4. The Partnership was again reconstituted
by the Partnership Amendment Deed dated
18.8.1995 by virtue of which the second
plaintiff and defendants 6 to 11 were to 16
who were them minors were also admitted
to the benefit of the partnership firm. The
firm was constituted to carry out the
activities of building and development. As
per the Reconstitution Deed, the capital of
the firm was the contribution which were
already made by the existing partners and
each one of the incoming partners had to
contribute a sum of Rs. 10,000/­. To
reconstitute it further it is provided that
the first plaintiff was entitled to 25% of the
profit share and the second plaintiff who is
none other than the some of the first
plaintiff was also entitled to 25% of the
profit share. The other partners were
entitled to various extent of shares as
contained in the Reconstitution Deed
dated 18.08.1995. For the purposes of
operation of the Bank Accounts, the first
defendant was constituted as a Managing
Partner who was entrusted with the duties
of operation of the Bank Accounts. The
construction activities had to be looked
after by the first plaintiff. The Partnership
Deed further provided that the partners
could withdraw the amounts only if agreed
mutually between the partners from time
to time. Clause 10 of the agreement
14

provided that any of the partner as per the
Reconstitution Deed were entitled to
appear in person or could authorize any
person to appear on behalf of the firm
before any judicial or quasi­judicial
authority.
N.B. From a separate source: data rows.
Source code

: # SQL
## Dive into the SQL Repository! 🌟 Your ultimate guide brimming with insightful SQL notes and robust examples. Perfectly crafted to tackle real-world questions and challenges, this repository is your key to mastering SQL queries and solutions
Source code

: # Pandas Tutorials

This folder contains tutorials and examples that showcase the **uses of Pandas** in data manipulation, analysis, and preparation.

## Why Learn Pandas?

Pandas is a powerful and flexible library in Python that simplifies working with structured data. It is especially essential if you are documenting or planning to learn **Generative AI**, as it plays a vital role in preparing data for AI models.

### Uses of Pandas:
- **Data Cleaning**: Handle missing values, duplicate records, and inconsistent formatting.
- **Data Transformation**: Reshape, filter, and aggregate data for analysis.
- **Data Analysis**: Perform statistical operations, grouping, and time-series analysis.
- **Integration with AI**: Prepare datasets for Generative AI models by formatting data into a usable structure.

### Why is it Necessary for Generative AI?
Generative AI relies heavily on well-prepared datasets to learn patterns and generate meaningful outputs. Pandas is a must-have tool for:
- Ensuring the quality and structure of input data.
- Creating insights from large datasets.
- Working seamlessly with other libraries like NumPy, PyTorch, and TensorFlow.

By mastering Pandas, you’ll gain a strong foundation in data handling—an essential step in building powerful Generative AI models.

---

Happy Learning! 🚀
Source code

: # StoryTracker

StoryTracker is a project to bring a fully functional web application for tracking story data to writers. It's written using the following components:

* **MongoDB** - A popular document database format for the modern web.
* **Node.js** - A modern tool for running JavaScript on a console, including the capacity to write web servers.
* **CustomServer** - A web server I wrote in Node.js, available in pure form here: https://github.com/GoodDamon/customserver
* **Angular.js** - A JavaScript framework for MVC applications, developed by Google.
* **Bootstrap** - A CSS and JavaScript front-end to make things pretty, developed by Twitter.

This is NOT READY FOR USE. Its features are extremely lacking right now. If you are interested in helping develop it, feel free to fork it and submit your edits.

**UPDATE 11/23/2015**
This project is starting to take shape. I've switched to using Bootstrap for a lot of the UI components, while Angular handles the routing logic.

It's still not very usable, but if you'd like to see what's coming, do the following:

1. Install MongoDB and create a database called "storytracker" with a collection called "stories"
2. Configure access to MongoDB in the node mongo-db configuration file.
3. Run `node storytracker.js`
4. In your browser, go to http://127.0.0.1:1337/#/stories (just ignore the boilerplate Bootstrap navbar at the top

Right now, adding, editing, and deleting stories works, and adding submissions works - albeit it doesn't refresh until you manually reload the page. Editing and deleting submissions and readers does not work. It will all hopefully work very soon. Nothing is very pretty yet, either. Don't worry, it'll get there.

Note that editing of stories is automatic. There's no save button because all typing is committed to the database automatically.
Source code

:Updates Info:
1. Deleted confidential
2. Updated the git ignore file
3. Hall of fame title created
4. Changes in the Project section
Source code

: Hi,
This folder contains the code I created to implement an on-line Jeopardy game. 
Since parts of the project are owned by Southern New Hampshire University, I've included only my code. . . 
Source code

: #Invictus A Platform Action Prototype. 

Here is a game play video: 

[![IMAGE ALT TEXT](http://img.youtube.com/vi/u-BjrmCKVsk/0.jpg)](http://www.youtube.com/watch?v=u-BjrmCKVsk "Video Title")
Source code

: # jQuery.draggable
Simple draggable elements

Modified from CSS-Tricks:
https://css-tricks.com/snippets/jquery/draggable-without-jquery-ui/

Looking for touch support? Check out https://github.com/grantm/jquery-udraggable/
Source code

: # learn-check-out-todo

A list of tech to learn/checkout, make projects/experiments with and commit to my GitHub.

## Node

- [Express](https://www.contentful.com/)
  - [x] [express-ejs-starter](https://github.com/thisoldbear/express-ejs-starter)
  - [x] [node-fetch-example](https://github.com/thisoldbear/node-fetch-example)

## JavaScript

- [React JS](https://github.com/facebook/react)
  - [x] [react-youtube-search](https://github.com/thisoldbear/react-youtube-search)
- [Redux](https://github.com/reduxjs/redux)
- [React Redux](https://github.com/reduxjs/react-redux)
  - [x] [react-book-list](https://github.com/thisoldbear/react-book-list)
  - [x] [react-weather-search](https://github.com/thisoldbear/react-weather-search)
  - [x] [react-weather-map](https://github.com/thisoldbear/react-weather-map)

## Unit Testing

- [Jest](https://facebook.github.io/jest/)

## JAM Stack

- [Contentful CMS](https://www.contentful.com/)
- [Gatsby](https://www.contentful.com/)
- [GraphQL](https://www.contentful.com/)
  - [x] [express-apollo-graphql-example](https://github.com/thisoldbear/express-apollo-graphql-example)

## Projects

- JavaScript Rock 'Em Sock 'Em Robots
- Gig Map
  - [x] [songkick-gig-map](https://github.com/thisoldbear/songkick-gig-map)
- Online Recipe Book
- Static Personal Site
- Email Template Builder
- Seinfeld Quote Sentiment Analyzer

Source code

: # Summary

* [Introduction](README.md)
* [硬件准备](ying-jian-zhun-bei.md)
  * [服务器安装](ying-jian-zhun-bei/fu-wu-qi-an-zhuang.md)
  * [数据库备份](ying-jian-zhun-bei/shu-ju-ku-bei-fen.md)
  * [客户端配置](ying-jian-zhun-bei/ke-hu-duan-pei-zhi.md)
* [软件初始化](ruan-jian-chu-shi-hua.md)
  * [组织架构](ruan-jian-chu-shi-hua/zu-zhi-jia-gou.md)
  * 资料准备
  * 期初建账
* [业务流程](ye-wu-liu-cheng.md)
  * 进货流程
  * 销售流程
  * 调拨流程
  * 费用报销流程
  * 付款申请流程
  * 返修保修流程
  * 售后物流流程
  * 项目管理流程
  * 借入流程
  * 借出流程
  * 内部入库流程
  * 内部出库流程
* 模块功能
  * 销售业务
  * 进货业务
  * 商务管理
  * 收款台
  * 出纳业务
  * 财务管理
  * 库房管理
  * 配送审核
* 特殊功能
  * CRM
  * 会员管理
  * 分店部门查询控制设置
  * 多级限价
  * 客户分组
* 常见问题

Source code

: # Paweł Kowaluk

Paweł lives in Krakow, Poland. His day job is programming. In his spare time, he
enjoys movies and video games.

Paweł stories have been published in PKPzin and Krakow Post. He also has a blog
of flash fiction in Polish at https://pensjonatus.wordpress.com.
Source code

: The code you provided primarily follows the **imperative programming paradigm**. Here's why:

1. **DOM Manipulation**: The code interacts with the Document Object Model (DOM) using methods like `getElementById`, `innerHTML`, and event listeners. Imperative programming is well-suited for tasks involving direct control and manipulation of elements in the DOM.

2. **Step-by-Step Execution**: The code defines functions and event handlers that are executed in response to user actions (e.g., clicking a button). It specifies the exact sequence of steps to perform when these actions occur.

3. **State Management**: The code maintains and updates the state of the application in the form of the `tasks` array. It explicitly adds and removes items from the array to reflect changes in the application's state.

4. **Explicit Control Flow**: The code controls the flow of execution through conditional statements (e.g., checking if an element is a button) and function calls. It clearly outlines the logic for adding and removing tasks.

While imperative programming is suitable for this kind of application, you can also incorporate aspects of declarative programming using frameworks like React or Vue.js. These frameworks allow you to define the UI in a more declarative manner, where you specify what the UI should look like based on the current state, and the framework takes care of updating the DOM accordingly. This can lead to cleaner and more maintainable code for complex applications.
Therefore as per the terms of the
Reconstitution Deed, the plaintiffs together
are entitled to a profit share up to 50%.
Copy of the Reconstitution Deed dated
18.08.1995 is produced and marked as
DOCUMENT NO. 2.”

10. Perusal of the aforesaid paragraphs would reveal

that the plaintiffs have specifically stated that, in pursuance

of the 1992 Deed, a sum of Rs.50,00,000/­ (Rupees Fifty

lakh) was invested by the plaintiff No.1 alone. It has been

further averred that the plaintiff No.1 was entitled to a share

of 50% and each one of the defendant Nos. 1 to 5 were

entitled to share of 10% each in the profits and losses of the

partnership firm. The plaintiffs have further averred that

the partnership firm was again reconstituted on 18.8.1995

by the 1995 Deed, by virtue of which, the plaintiff No.2 as

well as defendant Nos. 6 to 11 were inducted as partners in

the partnership firm. Vide the 1995 Deed, the defendant

Nos. 12 to 16, who were then minors, were also admitted to

the benefit of the partnership firm. It has been averred that
15

after the reconstitution of the partnership firm as per the

1995 Deed, it was provided that the plaintiff No.1 was

entitled to 25% share in the profits and losses of the

partnership firm, so also, the plaintiff No.2, who is the son

of the plaintiff No.1, was entitled to 25% share in the profits

and losses of the partnership firm. It has further been

averred that the share of the rest of the partners, i.e., the

defendant Nos. 1 to 11, in the profits and losses of the

partnership firm is as mentioned in clause 13 of the 1995

Deed, whereas the defendant Nos. 12 to 16 were entitled to

2% share in the profits of the partnership firm.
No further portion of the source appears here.